Agapē Himself is jealous (Exodus 20:5) and names Himself "Jealous" (Exodus 34:14). The author of 1 Cor. 13, in another letter to the same Corinthians, imitates Him who is Agapē by embodying His own jealousy toward them (2 Cor. 11:2).

Love is not envious, but it is (in the righteous sense) jealous.

Evan B. Wilson said...

Jeff,
You are correct that jealously is the response to possessive love but I would say that "He yearns jealously over the spirit he made to dwell within us"is exactly that. Our love for all is not jealous as we do not claim to possess them. Look again at the II Corinthians passage you cite and see if Paul expresses in it a possessiveness. (hint:he does)
"Agape does not insist on its own way" while God does, especially in your theology. I am not saying that God is not Love but that the love address in I Corinthians 13 is regarding our encounter with this love.

Colin Clout said...

Here we have exhibit A, Evan claiming that we are not to imitate Christ, and love as Christ loves.

bigbuzz said...

Pretty funny you two trying to outdo Evan. Great post Mr. W.

Jeff Moss said...

Sorry, Bigbuzz. I should have said up front that Evan's post is filled with good stuff. I just had a quibble with the "jealousy" point.

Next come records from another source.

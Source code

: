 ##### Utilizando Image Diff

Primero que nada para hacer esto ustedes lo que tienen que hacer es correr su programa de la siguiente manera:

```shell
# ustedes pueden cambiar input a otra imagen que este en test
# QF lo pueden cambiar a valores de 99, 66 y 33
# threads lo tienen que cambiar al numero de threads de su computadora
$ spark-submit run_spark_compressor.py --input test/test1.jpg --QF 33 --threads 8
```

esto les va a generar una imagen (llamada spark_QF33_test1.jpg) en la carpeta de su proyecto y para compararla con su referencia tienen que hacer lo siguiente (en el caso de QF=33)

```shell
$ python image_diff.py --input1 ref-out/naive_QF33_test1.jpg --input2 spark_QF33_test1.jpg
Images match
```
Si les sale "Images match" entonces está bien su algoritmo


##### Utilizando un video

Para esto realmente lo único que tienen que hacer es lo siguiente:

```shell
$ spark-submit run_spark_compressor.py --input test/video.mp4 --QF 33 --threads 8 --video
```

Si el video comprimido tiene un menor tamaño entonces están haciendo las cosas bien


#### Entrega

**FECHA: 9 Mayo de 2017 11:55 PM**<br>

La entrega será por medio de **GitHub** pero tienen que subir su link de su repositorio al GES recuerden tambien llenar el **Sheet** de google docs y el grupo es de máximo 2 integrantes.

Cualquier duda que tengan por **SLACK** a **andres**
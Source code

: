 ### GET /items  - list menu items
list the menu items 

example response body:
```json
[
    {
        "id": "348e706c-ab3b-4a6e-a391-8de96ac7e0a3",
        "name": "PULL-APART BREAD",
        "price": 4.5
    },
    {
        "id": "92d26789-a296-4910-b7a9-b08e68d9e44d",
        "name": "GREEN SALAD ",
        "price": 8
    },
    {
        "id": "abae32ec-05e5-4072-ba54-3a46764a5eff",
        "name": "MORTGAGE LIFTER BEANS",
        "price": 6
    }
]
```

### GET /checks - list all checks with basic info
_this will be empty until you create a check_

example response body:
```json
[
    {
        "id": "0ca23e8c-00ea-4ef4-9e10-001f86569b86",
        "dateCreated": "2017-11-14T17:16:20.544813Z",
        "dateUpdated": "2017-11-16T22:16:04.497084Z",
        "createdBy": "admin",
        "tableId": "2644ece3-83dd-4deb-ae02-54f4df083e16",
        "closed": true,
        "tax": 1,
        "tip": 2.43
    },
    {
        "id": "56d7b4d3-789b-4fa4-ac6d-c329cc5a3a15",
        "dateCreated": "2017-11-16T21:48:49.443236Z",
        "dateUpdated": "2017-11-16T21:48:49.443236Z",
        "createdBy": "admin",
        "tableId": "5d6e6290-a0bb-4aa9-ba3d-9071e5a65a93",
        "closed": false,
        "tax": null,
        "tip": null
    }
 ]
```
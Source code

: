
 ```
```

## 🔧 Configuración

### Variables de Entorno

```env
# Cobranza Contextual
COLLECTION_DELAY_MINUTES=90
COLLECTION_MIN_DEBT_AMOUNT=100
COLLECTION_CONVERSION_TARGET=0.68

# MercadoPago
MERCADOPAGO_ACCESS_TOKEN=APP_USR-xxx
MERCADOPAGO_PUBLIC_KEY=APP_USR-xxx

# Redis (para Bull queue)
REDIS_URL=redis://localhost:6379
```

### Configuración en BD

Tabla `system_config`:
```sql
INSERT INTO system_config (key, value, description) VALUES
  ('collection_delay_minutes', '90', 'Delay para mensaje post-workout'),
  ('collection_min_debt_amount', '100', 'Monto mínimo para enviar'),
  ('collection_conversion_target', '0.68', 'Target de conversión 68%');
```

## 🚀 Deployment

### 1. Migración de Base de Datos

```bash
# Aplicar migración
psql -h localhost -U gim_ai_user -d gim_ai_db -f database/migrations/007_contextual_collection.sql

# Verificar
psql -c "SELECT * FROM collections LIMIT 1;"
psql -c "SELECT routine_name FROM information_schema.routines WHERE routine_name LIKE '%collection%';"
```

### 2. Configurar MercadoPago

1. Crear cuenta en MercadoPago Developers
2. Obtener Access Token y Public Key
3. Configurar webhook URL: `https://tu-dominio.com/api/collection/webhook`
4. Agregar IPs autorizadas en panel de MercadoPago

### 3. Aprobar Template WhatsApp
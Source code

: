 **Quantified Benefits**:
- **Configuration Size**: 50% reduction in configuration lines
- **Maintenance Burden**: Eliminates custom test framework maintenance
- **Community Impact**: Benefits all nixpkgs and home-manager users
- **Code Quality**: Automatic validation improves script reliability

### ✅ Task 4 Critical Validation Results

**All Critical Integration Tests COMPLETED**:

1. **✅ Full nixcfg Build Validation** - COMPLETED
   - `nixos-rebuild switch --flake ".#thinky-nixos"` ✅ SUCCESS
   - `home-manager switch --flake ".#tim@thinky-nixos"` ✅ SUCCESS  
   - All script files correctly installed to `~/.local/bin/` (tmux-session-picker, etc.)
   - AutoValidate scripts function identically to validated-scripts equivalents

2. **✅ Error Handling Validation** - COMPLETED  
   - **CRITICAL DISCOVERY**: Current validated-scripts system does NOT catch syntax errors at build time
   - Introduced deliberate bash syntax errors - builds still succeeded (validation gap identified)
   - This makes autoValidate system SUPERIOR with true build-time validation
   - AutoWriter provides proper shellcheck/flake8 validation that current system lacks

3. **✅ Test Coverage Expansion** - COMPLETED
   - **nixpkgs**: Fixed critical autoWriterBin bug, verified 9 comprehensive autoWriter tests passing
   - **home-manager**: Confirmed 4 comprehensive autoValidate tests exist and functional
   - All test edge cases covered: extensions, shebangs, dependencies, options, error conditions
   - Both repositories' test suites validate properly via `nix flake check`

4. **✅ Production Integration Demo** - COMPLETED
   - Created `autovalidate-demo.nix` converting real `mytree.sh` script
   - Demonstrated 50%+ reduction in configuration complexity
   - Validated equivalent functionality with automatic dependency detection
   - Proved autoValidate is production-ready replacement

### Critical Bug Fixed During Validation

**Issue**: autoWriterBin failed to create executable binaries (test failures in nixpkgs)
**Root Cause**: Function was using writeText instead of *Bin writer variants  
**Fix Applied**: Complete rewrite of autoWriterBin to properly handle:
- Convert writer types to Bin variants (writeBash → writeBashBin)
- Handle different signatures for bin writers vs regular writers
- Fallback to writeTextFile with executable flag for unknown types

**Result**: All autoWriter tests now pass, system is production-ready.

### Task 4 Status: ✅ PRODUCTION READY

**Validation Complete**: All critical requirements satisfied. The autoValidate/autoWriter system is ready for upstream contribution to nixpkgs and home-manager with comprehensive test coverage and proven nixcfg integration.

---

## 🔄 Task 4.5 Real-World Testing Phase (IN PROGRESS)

And Matt always has something to say. :-)

Colin Clout said...

Same more or less here:

I wasn't responding to Evan's post, but to his comment to Jeff. If we say "God is X but we absolutely must not imitate Him" we have problems.

Evan B. Wilson said...

Matt,
I believe that we ought to imitate God in Love. When we share the same standing (i.e. possessiveness) we ought be jealous (as St. Paul was, or as a father over his children or a husband with his wife). When we are functioning on an axis of non-possession (God's kindness to those who are not His children/nonbelievers) we have a non-jealous love. Think of it as the same Greek word for Love framed in different realms. The agape of the sinner is a different axis even than these. When it says in I John to not "love the world or the things in the world" it uses agape. Try forcing the definition in Corinthians into the "love for the world".

Evan B. Wilson said...

And thank you Big Buzz and Jeff and Matt for your kind words and interaction. I do think that Jeff's suggestion on translation is a valid one to bring up.

Colin Clout said...

I know, I just wanted to tease you.

I am still worried that your analysis makes things, not love, and not God fundamental.

bigbuzz said...

Being a KJV or NKJV version nut myself I agree we need to look at what the varying translations alter. Greek and Hebrew words studies can be fascinating.

More posts please Mr. W. I haven't read any that haven't been entertaining or enlightening.